WORK INSTRUCTION.
This exercise calls for the listing to be set down exactly.

══════

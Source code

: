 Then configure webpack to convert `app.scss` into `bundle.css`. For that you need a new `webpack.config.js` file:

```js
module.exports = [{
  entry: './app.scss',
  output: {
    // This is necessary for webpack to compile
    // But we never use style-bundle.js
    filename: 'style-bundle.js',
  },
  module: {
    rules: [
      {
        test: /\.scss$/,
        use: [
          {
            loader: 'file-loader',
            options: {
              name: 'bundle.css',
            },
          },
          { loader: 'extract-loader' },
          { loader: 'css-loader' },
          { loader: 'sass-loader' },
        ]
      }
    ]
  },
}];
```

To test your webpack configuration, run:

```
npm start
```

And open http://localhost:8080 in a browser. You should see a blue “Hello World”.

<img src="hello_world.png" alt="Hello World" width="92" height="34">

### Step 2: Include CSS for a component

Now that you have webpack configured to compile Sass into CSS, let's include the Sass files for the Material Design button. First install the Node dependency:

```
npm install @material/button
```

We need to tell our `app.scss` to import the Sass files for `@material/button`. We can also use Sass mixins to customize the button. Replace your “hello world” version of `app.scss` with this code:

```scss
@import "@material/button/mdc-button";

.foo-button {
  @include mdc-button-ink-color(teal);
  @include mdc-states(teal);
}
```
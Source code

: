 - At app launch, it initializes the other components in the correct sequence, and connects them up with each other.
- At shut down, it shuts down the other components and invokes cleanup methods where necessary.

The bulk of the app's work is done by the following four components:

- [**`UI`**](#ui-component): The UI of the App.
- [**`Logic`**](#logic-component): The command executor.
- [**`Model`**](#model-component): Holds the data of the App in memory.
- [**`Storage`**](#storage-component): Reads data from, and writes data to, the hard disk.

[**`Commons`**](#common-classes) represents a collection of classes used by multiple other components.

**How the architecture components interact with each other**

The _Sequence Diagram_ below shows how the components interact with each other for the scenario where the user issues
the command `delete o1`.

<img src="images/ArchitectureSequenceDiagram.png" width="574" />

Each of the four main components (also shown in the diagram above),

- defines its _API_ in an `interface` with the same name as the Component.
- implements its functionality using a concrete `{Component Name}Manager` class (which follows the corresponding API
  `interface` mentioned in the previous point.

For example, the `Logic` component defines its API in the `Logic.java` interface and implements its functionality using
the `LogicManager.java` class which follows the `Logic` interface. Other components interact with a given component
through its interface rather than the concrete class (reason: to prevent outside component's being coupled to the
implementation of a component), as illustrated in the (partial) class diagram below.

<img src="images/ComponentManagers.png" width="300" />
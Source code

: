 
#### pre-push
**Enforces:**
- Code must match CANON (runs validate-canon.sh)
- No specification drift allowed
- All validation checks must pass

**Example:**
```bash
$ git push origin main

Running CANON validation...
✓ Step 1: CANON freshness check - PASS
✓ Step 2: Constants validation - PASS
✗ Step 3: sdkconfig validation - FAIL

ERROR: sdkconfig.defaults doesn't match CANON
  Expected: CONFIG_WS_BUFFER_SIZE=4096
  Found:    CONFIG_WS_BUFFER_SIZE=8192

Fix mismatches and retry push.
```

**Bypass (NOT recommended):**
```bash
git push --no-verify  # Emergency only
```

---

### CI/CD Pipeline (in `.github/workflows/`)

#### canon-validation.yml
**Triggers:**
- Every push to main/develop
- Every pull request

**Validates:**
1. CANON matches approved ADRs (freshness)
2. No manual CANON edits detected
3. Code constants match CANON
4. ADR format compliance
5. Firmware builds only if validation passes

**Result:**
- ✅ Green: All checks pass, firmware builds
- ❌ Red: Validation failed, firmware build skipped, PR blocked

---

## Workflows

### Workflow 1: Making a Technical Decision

══════

YOUR SOLUTION.
Source code

: Then configure webpack to convert `app.scss` into `bundle.css`. For that you need a new `webpack.config.js` file:

```js
module.exports = [{
  entry: './app.scss',
  output: {
    // This is necessary for webpack to compile
    // But we never use style-bundle.js
    filename: 'style-bundle.js',
  },
  module: {
    rules: [
      {
        test: /\.scss$/,
        use: [
          {
            loader: 'file-loader',
            options: {
              name: 'bundle.css',
            },
          },
          { loader: 'extract-loader' },
          { loader: 'css-loader' },
          { loader: 'sass-loader' },
        ]
      }
    ]
  },
}];
```

To test your webpack configuration, run:

```
npm start
```

And open http://localhost:8080 in a browser. You should see a blue “Hello World”.

<img src="hello_world.png" alt="Hello World" width="92" height="34">

### Step 2: Include CSS for a component

Now that you have webpack configured to compile Sass into CSS, let's include the Sass files for the Material Design button. First install the Node dependency:

```
npm install @material/button
```

We need to tell our `app.scss` to import the Sass files for `@material/button`. We can also use Sass mixins to customize the button. Replace your “hello world” version of `app.scss` with this code:

```scss
@import "@material/button/mdc-button";

.foo-button {
  @include mdc-button-ink-color(teal);
  @include mdc-states(teal);
}
```
Source code

: - At app launch, it initializes the other components in the correct sequence, and connects them up with each other.
- At shut down, it shuts down the other components and invokes cleanup methods where necessary.

The bulk of the app's work is done by the following four components:

- [**`UI`**](#ui-component): The UI of the App.
- [**`Logic`**](#logic-component): The command executor.
- [**`Model`**](#model-component): Holds the data of the App in memory.
- [**`Storage`**](#storage-component): Reads data from, and writes data to, the hard disk.

[**`Commons`**](#common-classes) represents a collection of classes used by multiple other components.

**How the architecture components interact with each other**

The _Sequence Diagram_ below shows how the components interact with each other for the scenario where the user issues
the command `delete o1`.

<img src="images/ArchitectureSequenceDiagram.png" width="574" />

Each of the four main components (also shown in the diagram above),

- defines its _API_ in an `interface` with the same name as the Component.
- implements its functionality using a concrete `{Component Name}Manager` class (which follows the corresponding API
  `interface` mentioned in the previous point.

For example, the `Logic` component defines its API in the `Logic.java` interface and implements its functionality using
the `LogicManager.java` class which follows the `Logic` interface. Other components interact with a given component
through its interface rather than the concrete class (reason: to prevent outside component's being coupled to the
implementation of a component), as illustrated in the (partial) class diagram below.

<img src="images/ComponentManagers.png" width="300" />
Source code

: 
#### pre-push
**Enforces:**
- Code must match CANON (runs validate-canon.sh)
- No specification drift allowed
- All validation checks must pass

**Example:**
```bash
$ git push origin main

Running CANON validation...
✓ Step 1: CANON freshness check - PASS
✓ Step 2: Constants validation - PASS
✗ Step 3: sdkconfig validation - FAIL

ERROR: sdkconfig.defaults doesn't match CANON
  Expected: CONFIG_WS_BUFFER_SIZE=4096
  Found:    CONFIG_WS_BUFFER_SIZE=8192

Fix mismatches and retry push.
```

**Bypass (NOT recommended):**
```bash
git push --no-verify  # Emergency only
```

---

### CI/CD Pipeline (in `.github/workflows/`)

#### canon-validation.yml
**Triggers:**
- Every push to main/develop
- Every pull request

**Validates:**
1. CANON matches approved ADRs (freshness)
2. No manual CANON edits detected
3. Code constants match CANON
4. ADR format compliance
5. Firmware builds only if validation passes

**Result:**
- ✅ Green: All checks pass, firmware builds
- ❌ Red: Validation failed, firmware build skipped, PR blocked

---

## Workflows

### Workflow 1: Making a Technical Decision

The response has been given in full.